そして表示される二枚のウィンドウそれぞれに対応しようとしたけれど、なにをどうすればいいかわからず戸惑う。
慌ててわたしとクロウを追ってきたカニやんがキンキーのうしろからウィンドウをのぞき込み、指示を出してくれる。
どうやら間に合ったらしくウィンドウは無事、全て消えた。
このゲームには幾つも現実に近い感覚で遊べるように仕様が盛り込まれていて、装備の着脱もその一つ。
換装はプレイヤーの任意。
データだから一瞬で出来るけれど、例えばマントを脱ぐとか、脱いだマントを手に持つとか、そういうことも出来る仕様になっている。

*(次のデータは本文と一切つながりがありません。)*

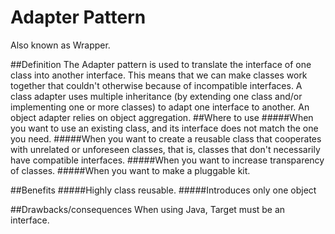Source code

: # Adapter Pattern
Also known as Wrapper.

##Definition
The Adapter pattern is used to translate the interface of one class into
another interface. This means that we can make classes work together that
couldn't otherwise because of incompatible interfaces. A class adapter uses
multiple inheritance (by extending one class and/or implementing one or
more classes) to adapt one interface to another. An object adapter relies on
object aggregation.
##Where to use
#####When you want to use an existing class, and its interface does not match the one you need.
#####When you want to create a reusable class that cooperates with unrelated or unforeseen classes, that is, classes that don't necessarily have compatible interfaces.
#####When you want to increase transparency of classes.
#####When you want to make a pluggable kit.

##Benefits
#####Highly class reusable.
#####Introduces only one object

##Drawbacks/consequences
When using Java, Target must be an interface.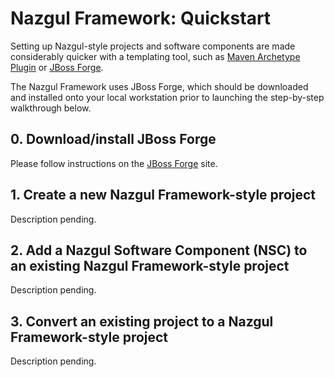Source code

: # Nazgul Framework: Quickstart

Setting up Nazgul-style projects and software components are made considerably quicker with a templating tool,
such as [Maven Archetype Plugin](http://maven.apache.org/archetype/maven-archetype-plugin) or
[JBoss Forge](http://forge.jboss.org/index.html).

The Nazgul Framework uses JBoss Forge, which should be downloaded and installed onto your local workstation
prior to launching the step-by-step walkthrough below.

## 0. Download/install JBoss Forge

Please follow instructions on the [JBoss Forge](http://forge.jboss.org/index.html) site.

## 1. Create a new Nazgul Framework-style project

Description pending.

## 2. Add a Nazgul Software Component (NSC) to an existing Nazgul Framework-style project

Description pending.

## 3. Convert an existing project to a Nazgul Framework-style project

Description pending.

同じ意味で、ほとんどの剣は腰に帯びる仕様だけれど、プレイヤーの任意で手に持つことも出来る。
そのほうがアバターに個性を出せるしね。
でもここで設けられている運営倫理が 「全裸は不可」。
ここはゲームの世界だけれど、やってはいけない明確なルールがあるの。
だから 【特許庁】 のメンバーが、あそこまでの露出をしていながらも一人として全裸がいないの。

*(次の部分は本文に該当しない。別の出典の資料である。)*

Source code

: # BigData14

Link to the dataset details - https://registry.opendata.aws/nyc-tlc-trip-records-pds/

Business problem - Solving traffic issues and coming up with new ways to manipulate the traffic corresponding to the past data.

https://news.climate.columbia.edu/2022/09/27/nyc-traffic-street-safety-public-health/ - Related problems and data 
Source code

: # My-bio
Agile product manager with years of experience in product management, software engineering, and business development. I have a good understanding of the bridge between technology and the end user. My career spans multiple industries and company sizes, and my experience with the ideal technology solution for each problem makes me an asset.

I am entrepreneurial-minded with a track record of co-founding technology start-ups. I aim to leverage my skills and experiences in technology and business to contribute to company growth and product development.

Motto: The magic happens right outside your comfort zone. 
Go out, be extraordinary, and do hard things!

いま気がついたけれど、ひょっとして 【特許庁】 のメンバーは、運営倫理に触れる触れないのギリギリに挑戦してるのかしら?
運営にしてみれば迷惑な話だけれど……この倫理は開発著しいVRゲームのあいだでは基本ルールとなりつつある。
ラウラはそれを冒したけれど、ちゃんと説明をせずにいきなり殴り飛ばすのは乱暴すぎる。
たぶん知らなかったんだと思う。
もちろん知らないから許されるわけではなく、処理が間に合わなければキンキーはアカウント停止以上の処分を受ける羽目になっていた。
でも殴り飛ばすのはなし
そりゃプレイヤー同士のバトルロワイヤルなら歳下相手でも容赦しない。
斬られる、溶かされる、撃たれるは覚悟の上での参加だもの。
攻撃手段としてある以上、殴る、吹っ飛ばすも当然あり。
それらを受ける覚悟が出来ないなら、そもそも参加資格はない。
でも今はそういう状況じゃないの。
もちろんいつものクロウならこんな短気に走ることはないからわたしもビックリしちゃって、今も体の震えが止まらない。
小林さんと会ってから苛ついていることはわかっていたけれど、なにをそんなに苛ついているのかわからない。
とりあえずわたしがクロウを止めたから、代わりに、カニやんに説教を食らいながら柴さんとムーさんに拳骨を落とされるラウラ。
それを見ながらわたしは気絶することにした。
ちょっと限界……
暴走著しく……そもそもの原因はルゥですが、まだやらかします。